В этих словах всего яснее высказывается отношение Карамзина, как историка, к его предшественникам. В продолжение XVIII века громадный образ Петра долго закрывал собою образы своих предшественников, всю древнюю русскую историю: не по мнению только несведущих иноземцев, Петр был творцом нашего величия государственного; русские и самые сведущие были того же мнения и сочинениями своими утверждали его у современников и у потомства. Стоит вспомнить Ломоносова, его осьмую оду:
Ужасный чудными делами,
Зиждитель мира искони
Своими положил судьбами
Себя прославить в наши дни:
Послал в Россию человека,
Каков неслыхан был от века.
Сквозь все препятства он вознес
Главу победами венчанну,
Россию, варварством попранну,
С собой возвысил до небес.
Или в четвертой оде строфу, начинающуюся словами: «Воззри на труд и громку славу». Это оды; а вот и слова прозаика, собирателя материалов Крёкшина: «Егда же благослови Бог из тьмы возсияти свету и возсияти в сердцах сынов российских, даровал свету Петра Великого… Ты (обращается к Петру) нас от небытия в бытие привел; мы до тебя были в неведении и от всех порицаемы невеждами, ничтоже имущи, ничтоже знающи. Ты нас просвети и прослави славою, сотвори искусными в полезных знаниях, разума, мужества, храбрости, премудрости. До тебя все нарицаху нас последними, а ныне нарицают первыми».
Но во второй половине века уже возникла мысль об отношениях древней и новой России, об отношениях деятельности Петра Великого к деятельности его предшественников; возник вопрос: действительно ли свет воссиял только с царствования Петра? Действительно ли русские до Петра занимали последнее место? Действительно ли были достойны презрения? Болтин поставил себе целию доказать противное, и вследствие этого Карамзин в XIX веке мог сказать: «Мы, Россияне, имея перед глазами свою историю, скажем ли, что Петр есть творец нашего величия государственного? Забудем ли Князей Московских: Иоанна I, Иоанна III?» Легко понять, какое важное значение в нашей исторической литературе имело возбуждение этого вопроса: между древнею и новою Россиею перекинут был мост; Петру Великому нашлись предшественники, узнали, как приготовлялось дело Петра: «Еще предки наши усердно следовали своим обычаям, но пример начинал действовать — и явная польза, явное превосходство одерживали верх над старым навыком, в воинских уставах, в системе дипломатической, в образе воспитания или учения, в самом светском обхождении». Но здание науки строится долго и с трудом великим; тот же Карамзин, который, вследствие трудов предшественников своих, мог перекинуть мост между древнею и новою Россиею, найти Среднюю Историю - от, Иоанна III до Петра Великого, — тот же самый Карамзин увеличил пропасть, отделявшую древнюю русскую историю от средней, порвал всякую связь между деятельностию Иоаннов московских и предшественников их; "забудем ли Князей Московских: Иоанна I, Иоанна III,"которые, можно сказать, из ничего воздвигли державу сильную?" Не согласившись назвать Петра творцом величия России, Карамзин не усумнился назвать творцом величия России Иоанна III, потому что об отношениях древней и средней истории не поднимался вопрос ни до него, ни в его время; мысль о значении Иоанна III, как творца величия России, была наследована Карамзиным от его предшественников и развита им с особенною любовию именно под влиянием вопроса, поднятого в исторической литературе Болтиным: при стремлении восстановить значение древней русской истории желалось найти в ней лицо, которое бы можно поставить на одинаковой высоте с главным деятелем новой истории и даже еще показать превосходство главного героя древней истории пред главным героем новой.

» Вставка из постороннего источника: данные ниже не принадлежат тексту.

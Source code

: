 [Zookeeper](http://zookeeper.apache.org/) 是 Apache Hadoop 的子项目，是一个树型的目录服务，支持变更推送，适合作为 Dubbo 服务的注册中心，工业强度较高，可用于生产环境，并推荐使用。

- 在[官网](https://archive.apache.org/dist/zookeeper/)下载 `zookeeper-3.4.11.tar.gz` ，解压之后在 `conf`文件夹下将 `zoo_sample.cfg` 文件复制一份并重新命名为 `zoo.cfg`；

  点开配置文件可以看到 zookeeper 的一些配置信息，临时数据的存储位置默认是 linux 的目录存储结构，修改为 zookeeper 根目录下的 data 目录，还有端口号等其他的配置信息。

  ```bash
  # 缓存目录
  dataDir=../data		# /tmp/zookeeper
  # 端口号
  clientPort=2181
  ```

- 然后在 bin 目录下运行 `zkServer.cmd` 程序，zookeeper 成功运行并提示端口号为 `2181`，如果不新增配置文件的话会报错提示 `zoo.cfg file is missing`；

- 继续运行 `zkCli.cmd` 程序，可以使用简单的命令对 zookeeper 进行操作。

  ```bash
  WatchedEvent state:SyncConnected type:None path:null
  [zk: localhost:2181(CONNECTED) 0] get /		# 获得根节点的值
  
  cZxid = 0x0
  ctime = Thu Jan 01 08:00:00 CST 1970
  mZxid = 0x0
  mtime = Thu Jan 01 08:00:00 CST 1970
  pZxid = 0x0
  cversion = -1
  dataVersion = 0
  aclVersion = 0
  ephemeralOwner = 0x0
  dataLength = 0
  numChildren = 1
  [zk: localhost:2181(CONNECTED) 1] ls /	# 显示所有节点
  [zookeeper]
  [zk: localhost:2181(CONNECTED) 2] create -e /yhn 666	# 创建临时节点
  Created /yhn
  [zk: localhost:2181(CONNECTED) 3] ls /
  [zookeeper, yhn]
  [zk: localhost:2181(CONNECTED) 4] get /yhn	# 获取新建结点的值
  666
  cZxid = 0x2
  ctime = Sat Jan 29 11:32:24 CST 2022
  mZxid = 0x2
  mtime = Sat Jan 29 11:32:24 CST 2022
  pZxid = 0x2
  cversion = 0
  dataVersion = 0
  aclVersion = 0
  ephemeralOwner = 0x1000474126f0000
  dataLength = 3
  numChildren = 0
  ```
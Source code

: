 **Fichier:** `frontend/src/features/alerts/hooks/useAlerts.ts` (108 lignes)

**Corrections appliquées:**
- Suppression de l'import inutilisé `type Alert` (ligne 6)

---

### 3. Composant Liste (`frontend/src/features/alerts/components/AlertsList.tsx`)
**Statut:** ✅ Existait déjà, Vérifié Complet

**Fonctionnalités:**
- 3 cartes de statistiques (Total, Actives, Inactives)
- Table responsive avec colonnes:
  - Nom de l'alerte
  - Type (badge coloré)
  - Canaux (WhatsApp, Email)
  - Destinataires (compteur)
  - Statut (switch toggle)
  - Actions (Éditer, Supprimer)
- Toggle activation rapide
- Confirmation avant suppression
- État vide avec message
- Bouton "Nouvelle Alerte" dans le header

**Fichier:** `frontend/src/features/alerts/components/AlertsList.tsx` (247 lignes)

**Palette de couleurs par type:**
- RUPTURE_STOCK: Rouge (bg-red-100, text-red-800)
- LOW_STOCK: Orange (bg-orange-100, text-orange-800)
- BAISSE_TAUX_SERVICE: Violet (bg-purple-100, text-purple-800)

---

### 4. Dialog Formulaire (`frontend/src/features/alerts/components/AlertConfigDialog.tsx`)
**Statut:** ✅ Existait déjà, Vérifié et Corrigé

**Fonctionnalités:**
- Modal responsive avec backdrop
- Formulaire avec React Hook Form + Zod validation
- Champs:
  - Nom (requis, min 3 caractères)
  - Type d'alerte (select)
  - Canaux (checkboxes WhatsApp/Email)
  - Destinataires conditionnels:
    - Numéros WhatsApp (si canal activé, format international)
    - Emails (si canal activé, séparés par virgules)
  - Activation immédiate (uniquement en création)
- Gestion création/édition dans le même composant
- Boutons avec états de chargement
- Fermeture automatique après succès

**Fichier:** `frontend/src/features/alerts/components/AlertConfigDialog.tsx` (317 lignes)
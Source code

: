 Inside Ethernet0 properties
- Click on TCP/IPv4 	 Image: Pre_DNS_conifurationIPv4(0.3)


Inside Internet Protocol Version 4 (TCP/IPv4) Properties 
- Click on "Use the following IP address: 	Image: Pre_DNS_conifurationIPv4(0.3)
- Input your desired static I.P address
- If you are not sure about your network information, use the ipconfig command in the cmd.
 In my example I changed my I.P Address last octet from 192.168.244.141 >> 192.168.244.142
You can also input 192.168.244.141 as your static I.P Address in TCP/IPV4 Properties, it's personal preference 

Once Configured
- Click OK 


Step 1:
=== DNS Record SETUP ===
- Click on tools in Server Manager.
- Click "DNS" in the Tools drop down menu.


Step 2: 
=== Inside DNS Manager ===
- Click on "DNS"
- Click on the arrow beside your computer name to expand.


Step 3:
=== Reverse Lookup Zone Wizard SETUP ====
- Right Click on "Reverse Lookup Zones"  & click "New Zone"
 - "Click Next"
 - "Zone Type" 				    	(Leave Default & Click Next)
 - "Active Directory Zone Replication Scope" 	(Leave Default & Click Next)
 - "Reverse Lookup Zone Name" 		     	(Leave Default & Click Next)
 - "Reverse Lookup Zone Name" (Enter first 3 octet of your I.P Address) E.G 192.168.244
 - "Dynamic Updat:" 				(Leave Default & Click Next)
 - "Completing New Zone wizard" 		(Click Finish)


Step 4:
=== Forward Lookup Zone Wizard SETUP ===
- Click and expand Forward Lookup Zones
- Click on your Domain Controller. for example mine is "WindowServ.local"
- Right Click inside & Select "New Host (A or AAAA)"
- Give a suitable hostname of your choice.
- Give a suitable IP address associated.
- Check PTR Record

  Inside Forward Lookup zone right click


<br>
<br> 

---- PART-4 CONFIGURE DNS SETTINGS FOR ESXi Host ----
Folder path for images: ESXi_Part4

Таково было отношение «Истории государства Российского» к источникам и к трудам предшествовавших историков. Теперь мы должны обратиться к другому вопросу: каково было отношение «Истории государства Российского» к последующим трудам по русской истории? Только при решении этого вопроса можно будет понять все великое значение разбираемого творения.
[15]"Московит". 1856 г., Љ1.
[16]Теперь эта летопись уже не имеет означенного у Карамзина Љ.
[17]Потому что точно так же определяется у Курбского и монастырь, в который отправился Иоанн па богомолье после болезни: «монастырь, сто миль от Москвы лежащий».
[18]В статье «Писатели русской истории XVIII века».